Abraham yang kesetiaannya pada Allah tak ada duanya ternyata sifatnya demikian pengecut sehingga tak segan-segan mempertaruhkan kehormatan istrinya demi keselamatan dirinya. Pada waktu ia akan masuk ke Mesir, berkatalah ia kepada Sarai, isterinya: "Memang aku tahu, bahwa engkau adalah seorang perempuan yang cantik parasnya. Apabila orang Mesir melihat engkau, mereka akan berkata: Itu isterinya. Jadi mereka akan membunuh aku dan membiarkan engkau hidup.
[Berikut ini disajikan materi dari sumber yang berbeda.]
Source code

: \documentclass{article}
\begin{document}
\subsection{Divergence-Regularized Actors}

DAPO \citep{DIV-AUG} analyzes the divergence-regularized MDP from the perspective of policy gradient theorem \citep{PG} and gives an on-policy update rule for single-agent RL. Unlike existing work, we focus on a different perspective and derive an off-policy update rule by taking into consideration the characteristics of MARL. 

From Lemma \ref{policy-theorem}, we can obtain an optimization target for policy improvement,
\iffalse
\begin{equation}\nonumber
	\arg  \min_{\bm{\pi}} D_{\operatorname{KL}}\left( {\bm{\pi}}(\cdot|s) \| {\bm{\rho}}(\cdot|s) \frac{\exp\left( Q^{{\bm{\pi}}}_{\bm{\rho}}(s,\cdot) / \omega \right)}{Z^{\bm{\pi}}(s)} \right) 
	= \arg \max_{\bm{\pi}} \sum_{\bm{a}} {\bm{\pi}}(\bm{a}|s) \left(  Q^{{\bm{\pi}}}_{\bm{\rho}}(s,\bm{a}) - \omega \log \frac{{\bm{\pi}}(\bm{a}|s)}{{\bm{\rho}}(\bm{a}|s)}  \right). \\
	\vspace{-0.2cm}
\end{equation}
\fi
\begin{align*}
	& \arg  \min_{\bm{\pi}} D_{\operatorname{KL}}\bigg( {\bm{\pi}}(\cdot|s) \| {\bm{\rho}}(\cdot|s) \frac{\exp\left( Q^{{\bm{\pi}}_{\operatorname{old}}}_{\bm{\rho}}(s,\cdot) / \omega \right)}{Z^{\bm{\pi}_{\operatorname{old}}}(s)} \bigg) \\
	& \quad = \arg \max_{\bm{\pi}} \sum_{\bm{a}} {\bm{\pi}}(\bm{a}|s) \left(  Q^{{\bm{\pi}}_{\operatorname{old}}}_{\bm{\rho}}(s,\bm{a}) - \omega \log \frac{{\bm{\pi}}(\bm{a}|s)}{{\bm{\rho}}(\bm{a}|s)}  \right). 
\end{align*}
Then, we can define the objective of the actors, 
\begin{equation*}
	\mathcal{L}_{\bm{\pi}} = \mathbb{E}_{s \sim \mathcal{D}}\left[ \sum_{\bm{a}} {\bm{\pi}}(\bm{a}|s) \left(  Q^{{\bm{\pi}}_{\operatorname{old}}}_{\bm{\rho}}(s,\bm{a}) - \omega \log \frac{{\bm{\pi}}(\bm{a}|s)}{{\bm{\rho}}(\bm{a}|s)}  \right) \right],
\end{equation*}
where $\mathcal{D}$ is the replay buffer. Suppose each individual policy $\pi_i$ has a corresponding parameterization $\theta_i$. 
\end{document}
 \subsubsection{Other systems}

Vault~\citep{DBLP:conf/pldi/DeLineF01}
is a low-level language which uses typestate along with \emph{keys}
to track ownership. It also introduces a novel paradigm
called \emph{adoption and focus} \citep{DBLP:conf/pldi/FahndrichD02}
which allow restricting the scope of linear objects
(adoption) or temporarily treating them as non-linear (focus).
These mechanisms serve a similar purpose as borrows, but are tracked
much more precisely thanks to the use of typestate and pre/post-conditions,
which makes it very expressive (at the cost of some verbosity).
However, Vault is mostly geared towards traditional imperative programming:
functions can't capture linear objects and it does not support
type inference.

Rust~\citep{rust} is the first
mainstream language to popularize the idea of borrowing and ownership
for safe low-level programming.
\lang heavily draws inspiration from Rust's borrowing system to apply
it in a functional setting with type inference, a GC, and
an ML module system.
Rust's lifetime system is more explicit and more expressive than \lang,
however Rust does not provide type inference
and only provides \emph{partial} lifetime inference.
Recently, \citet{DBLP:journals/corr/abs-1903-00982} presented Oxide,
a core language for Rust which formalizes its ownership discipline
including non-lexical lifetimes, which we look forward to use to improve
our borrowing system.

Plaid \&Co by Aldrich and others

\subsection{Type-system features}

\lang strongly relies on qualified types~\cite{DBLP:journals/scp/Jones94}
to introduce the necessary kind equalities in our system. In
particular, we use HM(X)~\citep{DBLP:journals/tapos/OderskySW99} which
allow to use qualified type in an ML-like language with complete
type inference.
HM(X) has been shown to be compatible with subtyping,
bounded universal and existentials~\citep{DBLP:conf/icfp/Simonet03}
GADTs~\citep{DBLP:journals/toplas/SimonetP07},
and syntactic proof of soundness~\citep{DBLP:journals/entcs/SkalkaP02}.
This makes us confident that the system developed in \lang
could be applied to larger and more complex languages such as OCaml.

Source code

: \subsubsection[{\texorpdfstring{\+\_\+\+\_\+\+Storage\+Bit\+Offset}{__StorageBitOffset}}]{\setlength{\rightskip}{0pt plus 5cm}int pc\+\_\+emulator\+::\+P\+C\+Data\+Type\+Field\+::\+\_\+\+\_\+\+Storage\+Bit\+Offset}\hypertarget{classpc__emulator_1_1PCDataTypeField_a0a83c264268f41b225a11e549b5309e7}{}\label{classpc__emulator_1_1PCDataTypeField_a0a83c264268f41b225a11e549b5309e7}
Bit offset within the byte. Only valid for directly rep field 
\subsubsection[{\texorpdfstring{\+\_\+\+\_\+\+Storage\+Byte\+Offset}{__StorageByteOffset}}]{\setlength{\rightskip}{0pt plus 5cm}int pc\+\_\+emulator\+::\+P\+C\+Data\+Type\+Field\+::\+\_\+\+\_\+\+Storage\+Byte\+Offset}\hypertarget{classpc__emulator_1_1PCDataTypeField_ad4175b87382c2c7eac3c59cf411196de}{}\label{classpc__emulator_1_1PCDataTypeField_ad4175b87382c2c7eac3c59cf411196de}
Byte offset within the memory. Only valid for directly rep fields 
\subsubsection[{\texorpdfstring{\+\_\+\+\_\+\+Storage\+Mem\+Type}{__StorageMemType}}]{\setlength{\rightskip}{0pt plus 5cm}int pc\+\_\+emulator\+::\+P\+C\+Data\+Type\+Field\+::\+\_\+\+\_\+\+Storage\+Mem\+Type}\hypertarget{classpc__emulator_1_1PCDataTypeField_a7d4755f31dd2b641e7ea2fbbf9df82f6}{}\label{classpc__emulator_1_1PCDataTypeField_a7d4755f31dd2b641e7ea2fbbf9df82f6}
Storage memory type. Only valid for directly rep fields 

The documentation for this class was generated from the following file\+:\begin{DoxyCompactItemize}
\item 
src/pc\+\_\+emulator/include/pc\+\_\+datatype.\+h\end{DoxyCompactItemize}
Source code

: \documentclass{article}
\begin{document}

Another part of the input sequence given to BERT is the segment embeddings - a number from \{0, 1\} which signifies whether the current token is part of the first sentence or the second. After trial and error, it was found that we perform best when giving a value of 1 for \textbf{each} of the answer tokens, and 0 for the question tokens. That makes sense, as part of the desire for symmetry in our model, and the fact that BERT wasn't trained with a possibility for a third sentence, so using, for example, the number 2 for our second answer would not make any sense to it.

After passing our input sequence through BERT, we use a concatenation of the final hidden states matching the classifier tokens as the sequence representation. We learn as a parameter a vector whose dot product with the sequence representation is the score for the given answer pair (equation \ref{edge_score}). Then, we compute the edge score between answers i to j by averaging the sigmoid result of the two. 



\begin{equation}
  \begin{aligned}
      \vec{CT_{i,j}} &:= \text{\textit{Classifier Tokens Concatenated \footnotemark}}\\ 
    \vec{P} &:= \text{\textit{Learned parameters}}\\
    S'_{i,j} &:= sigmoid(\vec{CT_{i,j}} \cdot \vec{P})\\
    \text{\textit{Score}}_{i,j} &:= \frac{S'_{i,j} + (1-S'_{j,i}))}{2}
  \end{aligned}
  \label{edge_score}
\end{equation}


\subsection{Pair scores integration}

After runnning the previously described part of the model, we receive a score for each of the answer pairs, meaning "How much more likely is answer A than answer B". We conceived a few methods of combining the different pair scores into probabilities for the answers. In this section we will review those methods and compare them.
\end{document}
Katakanlah, bahwa engkau adikku, supaya aku diperlakukan mereka dengan baik karena engkau, dan aku dibiarkan hidup oleh sebab engkau” (Kejadian 12:11-14).
Dan Musa adalah seorang pemarah, juga tokoh Daud melanggar lima perintah dari daftar kedua hukum Allah yaitu berzinah, membunuh, mencuri, mengucapkan saksi dusta dan menginginkan istri orang (II Samuel 11:2-15), dalam episode tunggal pemberontakan moralnya dalam kasus Batsyeba, selain itu ada Petrus yang sesumbar yang menutupi kepribadiannya yang labil.
Pertanda terakhir seorang pemimpin Kristiani adalah disiplin, bukan saja disiplin dalam arti umum sebagai kemampuan mengendalikan nafsu-nafsu serta mengatur waktu dan tenaga sendiri, melainkan dan istimewa dalam artinya yang khusus, yaitu disiplin untuk berharap hanya pada Allah. Pemimpin Kristiani harus sadar akan kelemahannya, Ia harus tahu bahwa betapa besar tugas yang diembannya dan betapa kuat pihak yang menentangnya, namun ia harus tahu juga betapa tak terhingga kekayaan kasih karunia Allah.
Namun teladan agung kita adalah Tuhan Yesus sendiri, hanya Dia yang memberi kekuatan kepada yang lemah dan menambah semangat kepada yang tiada berdaya, orang-orang muda menjadi lelah dan lesu dan teruna-teruna jatuh tersandung tapi mereka yang menanti-nantikan Tuhan dan menunggu Allah dengan sabar, akan seumpama rajawali yang naik terbang dengan kekuatan sayapnya; mereka berlari dan tidak menjadi lesu, mereka berjalan dan tidak menjadi lelah (Yesaya 40:29-31).
Hanya mereka yang mendisiplinkan dirinya untuk mencari wajah Tuhan, yang dapat menjaga visinya tetap bercahaya, dan yang hidup dihadapan salib Kristus, yang api batinnya tetap dinyalakan kembali dan takkan kunjung padam. Pemimpin-pemimpin yang merasa dirinya kuat karena mengandalkan kekuatan sendiri adalah yang paling lemah dari semua orang. Hanya mereka yang tahu dan mengakui kelemahan mereka, dapat menjadi kuat dengan kekuatan yang datangnya dari Kristus.